• **TASK DETAILS**
Exactly as written, transcribe the data from its opening line through the line containing "#### PC / Laptop". Leave every picture out.

• **RECORDS SUPPLIED**

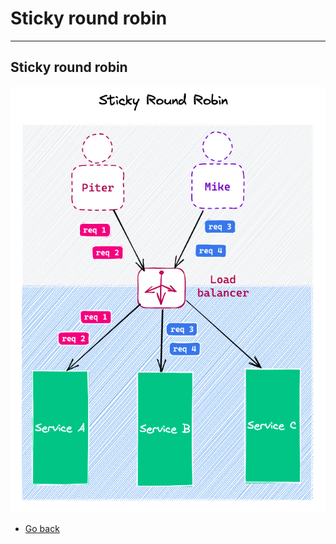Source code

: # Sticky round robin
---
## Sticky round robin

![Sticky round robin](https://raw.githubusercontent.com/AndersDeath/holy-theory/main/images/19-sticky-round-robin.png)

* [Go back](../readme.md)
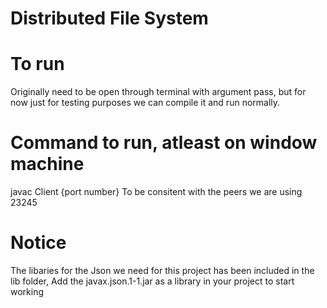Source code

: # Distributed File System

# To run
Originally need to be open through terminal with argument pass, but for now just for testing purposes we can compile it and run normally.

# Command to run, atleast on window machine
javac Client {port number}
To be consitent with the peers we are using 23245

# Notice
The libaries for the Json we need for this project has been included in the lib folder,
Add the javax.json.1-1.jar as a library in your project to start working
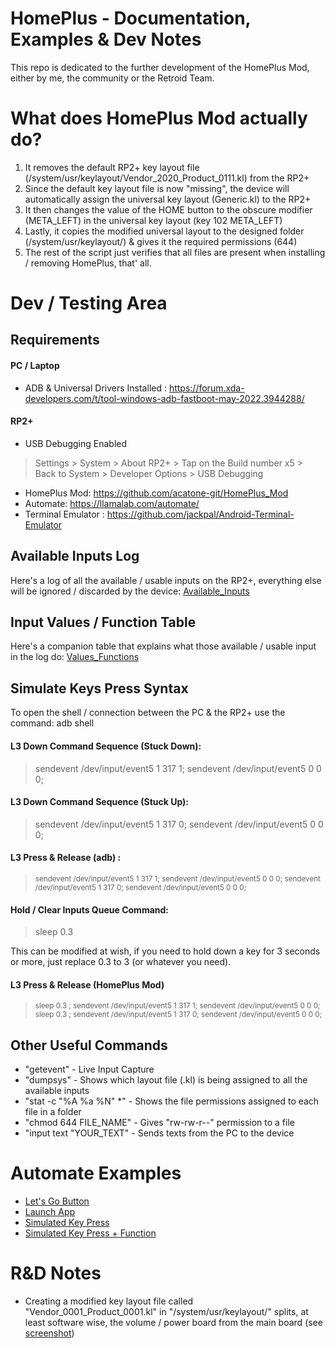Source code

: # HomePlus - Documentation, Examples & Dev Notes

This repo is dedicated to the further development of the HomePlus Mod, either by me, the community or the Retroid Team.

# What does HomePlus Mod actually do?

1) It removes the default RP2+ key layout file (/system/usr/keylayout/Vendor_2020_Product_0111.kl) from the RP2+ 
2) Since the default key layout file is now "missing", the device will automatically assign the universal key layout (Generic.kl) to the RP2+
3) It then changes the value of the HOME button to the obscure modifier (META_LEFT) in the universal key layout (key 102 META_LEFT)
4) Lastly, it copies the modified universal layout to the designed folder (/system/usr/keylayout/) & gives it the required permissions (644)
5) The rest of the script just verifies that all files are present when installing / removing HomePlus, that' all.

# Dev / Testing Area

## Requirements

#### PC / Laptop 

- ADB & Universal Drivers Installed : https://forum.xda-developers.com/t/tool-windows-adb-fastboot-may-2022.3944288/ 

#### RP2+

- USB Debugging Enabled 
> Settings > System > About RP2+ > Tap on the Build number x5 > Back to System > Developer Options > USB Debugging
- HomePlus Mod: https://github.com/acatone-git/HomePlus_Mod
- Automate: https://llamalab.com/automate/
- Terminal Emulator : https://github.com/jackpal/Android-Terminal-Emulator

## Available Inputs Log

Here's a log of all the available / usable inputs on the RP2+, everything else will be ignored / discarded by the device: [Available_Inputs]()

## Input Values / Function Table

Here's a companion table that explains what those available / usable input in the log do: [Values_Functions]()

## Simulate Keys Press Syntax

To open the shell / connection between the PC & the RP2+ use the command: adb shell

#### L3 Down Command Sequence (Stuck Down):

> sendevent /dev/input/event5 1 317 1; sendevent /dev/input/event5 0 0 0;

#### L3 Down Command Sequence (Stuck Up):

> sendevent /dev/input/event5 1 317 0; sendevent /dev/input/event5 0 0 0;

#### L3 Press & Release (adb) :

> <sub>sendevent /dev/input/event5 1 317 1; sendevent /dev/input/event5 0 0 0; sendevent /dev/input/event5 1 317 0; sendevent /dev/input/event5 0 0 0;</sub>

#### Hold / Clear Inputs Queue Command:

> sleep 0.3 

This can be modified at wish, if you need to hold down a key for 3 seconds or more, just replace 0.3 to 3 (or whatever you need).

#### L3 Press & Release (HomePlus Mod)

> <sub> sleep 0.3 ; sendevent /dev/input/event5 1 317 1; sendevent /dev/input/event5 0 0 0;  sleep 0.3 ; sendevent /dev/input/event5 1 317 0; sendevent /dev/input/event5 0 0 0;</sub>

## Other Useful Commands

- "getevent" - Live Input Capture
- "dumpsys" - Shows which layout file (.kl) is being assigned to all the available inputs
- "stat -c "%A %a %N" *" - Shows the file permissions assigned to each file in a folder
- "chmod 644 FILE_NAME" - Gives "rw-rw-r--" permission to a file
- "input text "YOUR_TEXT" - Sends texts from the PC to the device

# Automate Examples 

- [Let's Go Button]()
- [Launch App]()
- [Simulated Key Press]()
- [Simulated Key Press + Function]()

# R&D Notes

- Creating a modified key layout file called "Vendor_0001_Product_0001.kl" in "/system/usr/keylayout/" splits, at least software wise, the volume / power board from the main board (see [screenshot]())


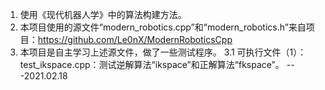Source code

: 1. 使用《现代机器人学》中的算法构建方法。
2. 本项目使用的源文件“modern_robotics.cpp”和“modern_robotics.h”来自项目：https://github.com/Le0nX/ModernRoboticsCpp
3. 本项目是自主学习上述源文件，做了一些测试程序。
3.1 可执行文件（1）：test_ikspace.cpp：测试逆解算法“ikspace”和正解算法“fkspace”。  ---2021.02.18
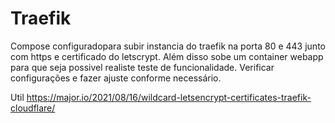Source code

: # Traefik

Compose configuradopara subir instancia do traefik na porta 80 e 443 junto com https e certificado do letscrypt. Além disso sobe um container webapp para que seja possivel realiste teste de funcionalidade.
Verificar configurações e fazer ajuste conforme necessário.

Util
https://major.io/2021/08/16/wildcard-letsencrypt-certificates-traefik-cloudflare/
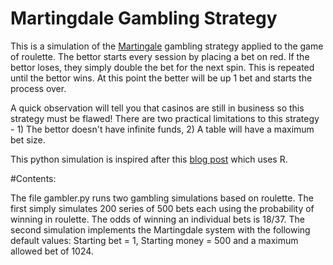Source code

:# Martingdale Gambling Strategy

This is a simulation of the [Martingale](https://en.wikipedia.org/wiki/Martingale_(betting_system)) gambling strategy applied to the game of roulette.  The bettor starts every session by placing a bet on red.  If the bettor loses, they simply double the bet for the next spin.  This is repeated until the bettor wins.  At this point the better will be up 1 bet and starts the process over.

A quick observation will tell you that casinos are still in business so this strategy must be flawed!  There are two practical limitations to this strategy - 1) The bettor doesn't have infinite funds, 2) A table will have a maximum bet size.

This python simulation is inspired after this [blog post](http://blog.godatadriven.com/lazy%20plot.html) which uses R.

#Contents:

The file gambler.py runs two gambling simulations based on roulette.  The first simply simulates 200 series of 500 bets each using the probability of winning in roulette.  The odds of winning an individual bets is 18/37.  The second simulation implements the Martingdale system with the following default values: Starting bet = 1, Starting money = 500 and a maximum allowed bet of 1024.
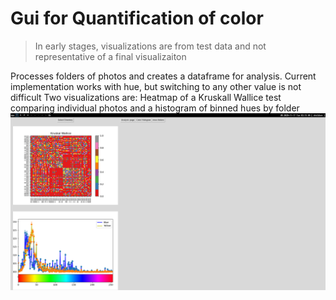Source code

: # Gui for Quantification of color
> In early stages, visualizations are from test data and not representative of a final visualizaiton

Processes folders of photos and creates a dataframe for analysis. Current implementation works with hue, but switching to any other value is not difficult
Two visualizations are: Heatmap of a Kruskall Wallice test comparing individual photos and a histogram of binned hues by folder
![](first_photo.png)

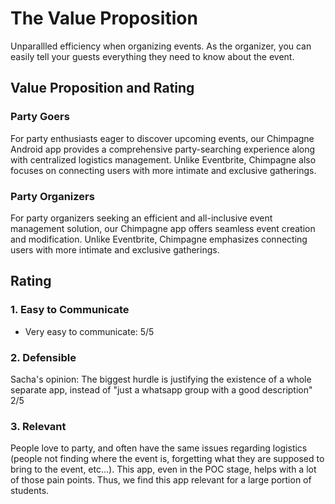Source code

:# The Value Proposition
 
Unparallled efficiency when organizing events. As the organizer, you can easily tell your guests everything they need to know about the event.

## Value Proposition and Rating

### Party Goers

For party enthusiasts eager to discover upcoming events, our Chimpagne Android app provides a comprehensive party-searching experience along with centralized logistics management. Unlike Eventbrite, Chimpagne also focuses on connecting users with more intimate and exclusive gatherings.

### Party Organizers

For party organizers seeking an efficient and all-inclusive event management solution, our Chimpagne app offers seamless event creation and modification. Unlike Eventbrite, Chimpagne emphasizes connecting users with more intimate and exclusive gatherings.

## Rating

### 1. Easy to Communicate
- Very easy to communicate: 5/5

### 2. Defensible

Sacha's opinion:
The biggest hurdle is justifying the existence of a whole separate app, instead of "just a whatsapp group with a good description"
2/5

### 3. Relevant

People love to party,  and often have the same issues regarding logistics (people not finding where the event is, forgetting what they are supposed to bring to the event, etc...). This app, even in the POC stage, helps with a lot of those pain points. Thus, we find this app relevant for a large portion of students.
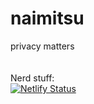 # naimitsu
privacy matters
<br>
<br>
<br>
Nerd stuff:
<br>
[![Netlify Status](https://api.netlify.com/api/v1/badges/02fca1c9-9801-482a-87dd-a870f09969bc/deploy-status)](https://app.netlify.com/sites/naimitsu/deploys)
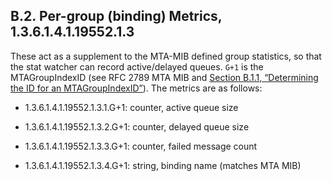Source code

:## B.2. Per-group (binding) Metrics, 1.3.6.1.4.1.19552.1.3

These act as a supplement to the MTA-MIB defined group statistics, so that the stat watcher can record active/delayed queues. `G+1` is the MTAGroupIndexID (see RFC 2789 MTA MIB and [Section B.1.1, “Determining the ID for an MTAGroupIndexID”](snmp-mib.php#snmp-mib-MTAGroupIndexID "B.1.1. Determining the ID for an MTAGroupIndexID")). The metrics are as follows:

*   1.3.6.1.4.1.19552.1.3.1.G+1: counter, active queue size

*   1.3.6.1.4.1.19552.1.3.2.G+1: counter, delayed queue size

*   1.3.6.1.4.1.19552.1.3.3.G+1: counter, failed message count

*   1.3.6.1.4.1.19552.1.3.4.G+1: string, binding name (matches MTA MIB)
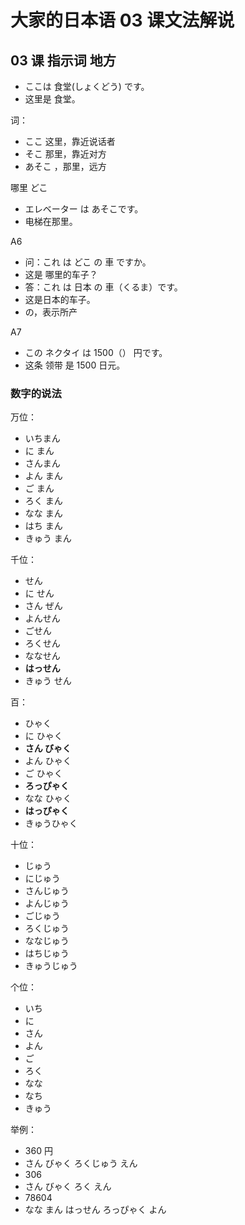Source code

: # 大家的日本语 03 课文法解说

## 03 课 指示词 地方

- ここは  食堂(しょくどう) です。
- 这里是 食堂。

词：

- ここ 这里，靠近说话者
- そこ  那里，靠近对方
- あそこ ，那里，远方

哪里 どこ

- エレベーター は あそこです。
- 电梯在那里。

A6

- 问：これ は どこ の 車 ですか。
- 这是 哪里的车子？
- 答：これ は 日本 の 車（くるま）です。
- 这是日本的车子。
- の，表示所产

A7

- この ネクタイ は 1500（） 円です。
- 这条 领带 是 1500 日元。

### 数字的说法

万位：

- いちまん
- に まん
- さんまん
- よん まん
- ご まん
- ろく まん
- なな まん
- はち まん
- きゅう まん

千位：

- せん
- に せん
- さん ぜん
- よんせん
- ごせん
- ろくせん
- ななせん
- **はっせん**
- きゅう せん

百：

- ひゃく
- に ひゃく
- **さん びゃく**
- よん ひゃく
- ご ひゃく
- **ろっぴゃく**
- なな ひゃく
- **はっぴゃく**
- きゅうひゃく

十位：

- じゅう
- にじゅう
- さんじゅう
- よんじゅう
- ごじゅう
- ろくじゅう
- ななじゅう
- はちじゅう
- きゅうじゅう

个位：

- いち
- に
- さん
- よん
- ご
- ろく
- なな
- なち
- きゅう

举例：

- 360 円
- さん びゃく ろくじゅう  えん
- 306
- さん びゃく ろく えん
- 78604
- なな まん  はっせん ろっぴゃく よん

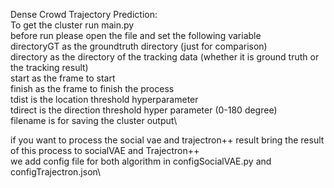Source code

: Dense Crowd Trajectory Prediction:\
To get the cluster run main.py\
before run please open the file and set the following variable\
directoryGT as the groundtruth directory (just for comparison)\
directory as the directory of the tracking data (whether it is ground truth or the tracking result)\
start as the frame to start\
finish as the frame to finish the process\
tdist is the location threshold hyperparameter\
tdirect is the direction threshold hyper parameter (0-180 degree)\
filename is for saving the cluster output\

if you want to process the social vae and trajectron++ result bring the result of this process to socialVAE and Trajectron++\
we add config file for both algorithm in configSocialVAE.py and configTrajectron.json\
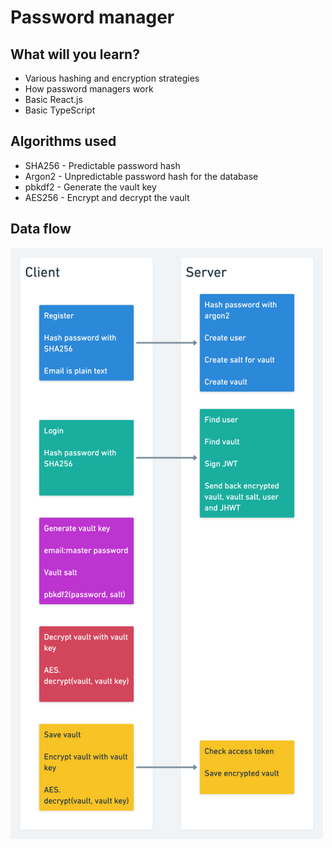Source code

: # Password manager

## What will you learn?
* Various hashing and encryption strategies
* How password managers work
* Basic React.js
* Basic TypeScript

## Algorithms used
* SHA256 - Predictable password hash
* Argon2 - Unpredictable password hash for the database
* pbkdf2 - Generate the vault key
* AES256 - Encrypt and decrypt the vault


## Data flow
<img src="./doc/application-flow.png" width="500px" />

• **RESULT OF THIS TASK**
Source code

: # Sticky round robin
---
## Sticky round robin

![Sticky round robin](https://raw.githubusercontent.com/AndersDeath/holy-theory/main/images/19-sticky-round-robin.png)

* [Go back](../readme.md)
Source code

: # Distributed File System

# To run
Originally need to be open through terminal with argument pass, but for now just for testing purposes we can compile it and run normally.

# Command to run, atleast on window machine
javac Client {port number}
To be consitent with the peers we are using 23245

# Notice
The libaries for the Json we need for this project has been included in the lib folder,
Add the javax.json.1-1.jar as a library in your project to start working
Source code

: # HomePlus - Documentation, Examples & Dev Notes

This repo is dedicated to the further development of the HomePlus Mod, either by me, the community or the Retroid Team.

# What does HomePlus Mod actually do?

1) It removes the default RP2+ key layout file (/system/usr/keylayout/Vendor_2020_Product_0111.kl) from the RP2+ 
2) Since the default key layout file is now "missing", the device will automatically assign the universal key layout (Generic.kl) to the RP2+
3) It then changes the value of the HOME button to the obscure modifier (META_LEFT) in the universal key layout (key 102 META_LEFT)
4) Lastly, it copies the modified universal layout to the designed folder (/system/usr/keylayout/) & gives it the required permissions (644)
5) The rest of the script just verifies that all files are present when installing / removing HomePlus, that' all.

# Dev / Testing Area

## Requirements

#### PC / Laptop 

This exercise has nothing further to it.